ACCC Chair Rod Sims has discussed a range of local and global issues in regulating the data economy in a speech delivered in Sydney.

Mr Sims examined the difficulty regulators face in determining the competition impacts when dynamic data companies merge, consumer issues and how the ACCC is well placed to take enforcement action in relation to data issues.

“One of the key challenges with merger cases in digital markets is predicting the likelihood of future competition between the target and the acquirer,” Mr Sims said.

“In fast moving markets, this is clearly difficult particularly when the target is a start up or currently only active in a neighbouring market.”

“Such transactions can end up leading to a large reduction in competition but, at the time of merger review, the chance of this occurring may well be considered low or difficult to predict.”
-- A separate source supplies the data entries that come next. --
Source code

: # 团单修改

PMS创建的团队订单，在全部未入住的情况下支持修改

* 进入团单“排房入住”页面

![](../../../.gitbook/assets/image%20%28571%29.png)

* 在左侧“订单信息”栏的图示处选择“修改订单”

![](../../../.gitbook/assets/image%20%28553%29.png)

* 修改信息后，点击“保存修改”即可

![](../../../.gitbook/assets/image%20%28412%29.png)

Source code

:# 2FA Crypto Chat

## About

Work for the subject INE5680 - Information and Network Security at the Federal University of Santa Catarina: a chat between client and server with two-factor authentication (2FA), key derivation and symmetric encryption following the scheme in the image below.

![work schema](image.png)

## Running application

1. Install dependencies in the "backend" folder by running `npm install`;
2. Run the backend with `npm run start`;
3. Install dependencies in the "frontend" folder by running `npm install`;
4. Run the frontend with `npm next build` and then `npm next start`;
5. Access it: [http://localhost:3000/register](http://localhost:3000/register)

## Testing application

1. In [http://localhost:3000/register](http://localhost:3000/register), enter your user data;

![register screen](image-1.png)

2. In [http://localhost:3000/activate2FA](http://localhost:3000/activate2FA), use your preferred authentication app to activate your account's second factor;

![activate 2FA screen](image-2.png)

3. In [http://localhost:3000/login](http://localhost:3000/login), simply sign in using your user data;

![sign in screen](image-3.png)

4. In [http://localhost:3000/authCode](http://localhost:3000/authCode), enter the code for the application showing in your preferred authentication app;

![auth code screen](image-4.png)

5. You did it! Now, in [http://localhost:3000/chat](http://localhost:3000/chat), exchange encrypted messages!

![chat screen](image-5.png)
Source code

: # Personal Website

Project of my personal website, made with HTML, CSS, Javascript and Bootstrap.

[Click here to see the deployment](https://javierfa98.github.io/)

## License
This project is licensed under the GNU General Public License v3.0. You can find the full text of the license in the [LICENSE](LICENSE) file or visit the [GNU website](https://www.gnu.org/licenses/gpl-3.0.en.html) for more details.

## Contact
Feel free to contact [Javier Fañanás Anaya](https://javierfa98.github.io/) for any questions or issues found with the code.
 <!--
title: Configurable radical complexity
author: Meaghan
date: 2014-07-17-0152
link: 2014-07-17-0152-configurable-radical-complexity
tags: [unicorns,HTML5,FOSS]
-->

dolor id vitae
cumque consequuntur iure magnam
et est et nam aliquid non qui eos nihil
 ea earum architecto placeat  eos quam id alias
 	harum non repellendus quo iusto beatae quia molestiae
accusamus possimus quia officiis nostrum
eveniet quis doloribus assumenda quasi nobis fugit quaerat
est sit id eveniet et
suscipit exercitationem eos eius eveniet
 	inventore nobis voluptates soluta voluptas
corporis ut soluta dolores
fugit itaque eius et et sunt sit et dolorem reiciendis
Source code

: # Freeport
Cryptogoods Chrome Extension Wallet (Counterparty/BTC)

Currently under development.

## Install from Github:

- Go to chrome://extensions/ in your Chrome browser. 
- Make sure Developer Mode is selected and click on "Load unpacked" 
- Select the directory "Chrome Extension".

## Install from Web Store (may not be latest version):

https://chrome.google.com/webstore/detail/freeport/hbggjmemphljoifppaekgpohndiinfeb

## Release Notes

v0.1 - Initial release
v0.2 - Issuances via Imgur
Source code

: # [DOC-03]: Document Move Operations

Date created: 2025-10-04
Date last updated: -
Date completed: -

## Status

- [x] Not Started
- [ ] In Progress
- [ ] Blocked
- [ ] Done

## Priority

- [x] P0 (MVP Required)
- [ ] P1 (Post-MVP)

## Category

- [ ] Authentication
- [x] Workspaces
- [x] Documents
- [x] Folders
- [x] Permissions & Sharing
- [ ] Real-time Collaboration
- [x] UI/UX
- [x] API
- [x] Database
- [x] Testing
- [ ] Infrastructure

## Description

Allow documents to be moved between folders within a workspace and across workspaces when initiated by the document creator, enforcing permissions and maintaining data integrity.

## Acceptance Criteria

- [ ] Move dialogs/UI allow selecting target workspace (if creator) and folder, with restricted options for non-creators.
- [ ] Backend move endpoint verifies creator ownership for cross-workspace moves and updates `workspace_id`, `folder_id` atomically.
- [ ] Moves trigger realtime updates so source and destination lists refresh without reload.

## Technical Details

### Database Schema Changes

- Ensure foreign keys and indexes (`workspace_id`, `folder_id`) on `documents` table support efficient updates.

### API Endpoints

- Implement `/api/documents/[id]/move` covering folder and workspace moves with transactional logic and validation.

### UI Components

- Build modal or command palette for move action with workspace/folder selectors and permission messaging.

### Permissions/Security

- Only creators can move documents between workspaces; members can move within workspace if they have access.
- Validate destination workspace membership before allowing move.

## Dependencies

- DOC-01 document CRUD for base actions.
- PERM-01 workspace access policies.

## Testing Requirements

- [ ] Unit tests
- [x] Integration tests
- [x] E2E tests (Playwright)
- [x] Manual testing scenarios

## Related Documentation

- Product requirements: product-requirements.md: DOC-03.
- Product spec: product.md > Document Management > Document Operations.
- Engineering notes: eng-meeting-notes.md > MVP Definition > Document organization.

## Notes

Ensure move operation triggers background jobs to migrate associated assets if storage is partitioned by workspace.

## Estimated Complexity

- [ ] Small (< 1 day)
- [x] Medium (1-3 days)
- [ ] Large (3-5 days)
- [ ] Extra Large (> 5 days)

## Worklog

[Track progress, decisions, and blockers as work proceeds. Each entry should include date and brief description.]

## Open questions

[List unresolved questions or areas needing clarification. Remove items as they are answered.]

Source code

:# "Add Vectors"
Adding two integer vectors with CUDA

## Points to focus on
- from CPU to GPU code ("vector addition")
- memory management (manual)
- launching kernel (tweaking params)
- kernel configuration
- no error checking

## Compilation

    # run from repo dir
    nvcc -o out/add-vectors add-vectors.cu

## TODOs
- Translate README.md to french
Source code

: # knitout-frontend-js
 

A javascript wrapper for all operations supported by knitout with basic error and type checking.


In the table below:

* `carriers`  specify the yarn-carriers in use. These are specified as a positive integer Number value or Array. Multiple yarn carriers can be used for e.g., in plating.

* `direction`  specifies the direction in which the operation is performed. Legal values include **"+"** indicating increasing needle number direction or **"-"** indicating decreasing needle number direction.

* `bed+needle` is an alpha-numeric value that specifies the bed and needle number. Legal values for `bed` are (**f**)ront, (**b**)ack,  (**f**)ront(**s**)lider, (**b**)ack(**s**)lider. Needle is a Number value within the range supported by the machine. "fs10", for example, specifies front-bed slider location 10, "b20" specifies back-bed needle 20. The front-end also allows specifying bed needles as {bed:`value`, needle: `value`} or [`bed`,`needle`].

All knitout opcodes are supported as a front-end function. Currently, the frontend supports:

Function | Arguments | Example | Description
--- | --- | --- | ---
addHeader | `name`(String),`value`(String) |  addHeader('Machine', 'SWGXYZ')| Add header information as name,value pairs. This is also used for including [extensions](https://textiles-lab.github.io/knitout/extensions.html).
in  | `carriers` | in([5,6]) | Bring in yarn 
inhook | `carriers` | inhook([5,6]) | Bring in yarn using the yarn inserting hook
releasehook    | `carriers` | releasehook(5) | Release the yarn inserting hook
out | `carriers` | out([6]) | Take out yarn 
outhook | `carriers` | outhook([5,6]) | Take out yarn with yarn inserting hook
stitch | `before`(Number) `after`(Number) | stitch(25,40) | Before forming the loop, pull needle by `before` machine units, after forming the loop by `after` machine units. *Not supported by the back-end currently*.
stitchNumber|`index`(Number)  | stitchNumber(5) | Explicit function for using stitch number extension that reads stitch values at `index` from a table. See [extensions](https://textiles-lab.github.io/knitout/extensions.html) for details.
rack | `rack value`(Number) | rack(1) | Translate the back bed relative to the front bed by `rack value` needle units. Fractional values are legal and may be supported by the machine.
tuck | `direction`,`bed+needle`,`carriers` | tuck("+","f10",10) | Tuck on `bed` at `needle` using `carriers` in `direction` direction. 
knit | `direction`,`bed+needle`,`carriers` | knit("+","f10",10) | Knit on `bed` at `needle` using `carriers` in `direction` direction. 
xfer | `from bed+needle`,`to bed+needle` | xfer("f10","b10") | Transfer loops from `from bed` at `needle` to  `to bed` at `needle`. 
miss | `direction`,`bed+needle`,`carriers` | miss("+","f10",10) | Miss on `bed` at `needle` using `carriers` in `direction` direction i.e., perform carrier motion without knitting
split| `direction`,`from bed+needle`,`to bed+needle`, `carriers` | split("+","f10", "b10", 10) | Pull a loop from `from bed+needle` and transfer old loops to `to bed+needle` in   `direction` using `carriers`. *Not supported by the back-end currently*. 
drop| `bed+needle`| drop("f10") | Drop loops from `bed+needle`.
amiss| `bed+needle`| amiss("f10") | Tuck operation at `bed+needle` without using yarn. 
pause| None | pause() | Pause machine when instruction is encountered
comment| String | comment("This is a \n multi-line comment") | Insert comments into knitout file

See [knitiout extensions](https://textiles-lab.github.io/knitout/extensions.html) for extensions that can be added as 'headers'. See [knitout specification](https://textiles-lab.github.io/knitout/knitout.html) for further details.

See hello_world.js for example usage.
Mr Sims pointed to Facebook’s purchase of Instagram in 2012 as one example of the difficulties competition regulators face when determining the competitive impact of acquisitions in dynamic industries like social media. Instagram had just 13 staff and no revenue when it was sold in 2012, but has since grown into the second most popular social media platform in Australia, behind Facebook.

“It would be extremely difficult to predict what was going to happen in social media in the last five years, including whether in the absence of the acquisition by Facebook, Instagram would have grown and become an independent challenger to Facebook.”

“We do know where we are now. Instagram is the second largest social media platform, by some margin, after the Facebook platform in terms of the number of monthly active users in Australia.”

Mr Sims also discussed how consumer data is handled and the ACCC’s lead role in enforcing the Consumer Data Right (CDR).

“This is an exciting new role for the ACCC which is throwing up many new issues for the ACCC and no doubt many more to come. We are out there talking to banks, consumer groups, fintechs and broader stakeholders,” Mr Sims said.

“The CDR will enable customers to safely share their transaction, usage and product data with trusted service providers, if they choose to do so.”

“It will reduce the costs consumers incur when switching between providers and will lower the barriers to entry for new providers. Accordingly, it will encourage competition between service providers, leading not only to better prices for customers but also more innovation of products and services.”

Mr Sims also said that while they manifest in new ways, the competition and consumer law issues we see emerging in data are just incarnations of what we have seen in traditional markets.

He highlighted the example of the ACCC’s action against Trivago, which is currently before the courts. He said it underscores the ACCC’s growing concerns in relation to comparison platforms, and how algorithms present search results to consumers.

“In some respects, this is consumer protection 101. Allegations that a company says one thing – expressly or by implication – but it does another either overtly or more surreptitiously,” Mr Sims said.

”The ACCC is very well placed to deal with a range of future data issues, including in relation to enforcement. The consumer data right, and the digital platforms inquiry, set us up very well indeed for the issues to come.”

“We also have our Strategic Data Analysis Unit, which played a pivotal role in our action against Trivago.”

The Consumer Data Right (CDR) is a competition and consumer reform announced by the Australian Government in May 2018 and the ACCC has been delegated the lead role in rule-making, consumer education and enforcement.

Under draft legislation to implement the CDR, the ACCC will have rule-making responsibilities. In setting rules, the ACCC will consult with the Office of the Australian Information Commissioner (OAIC), the public, and sector-specific regulators. The ACCC will also work closely with the data standards body, Data61.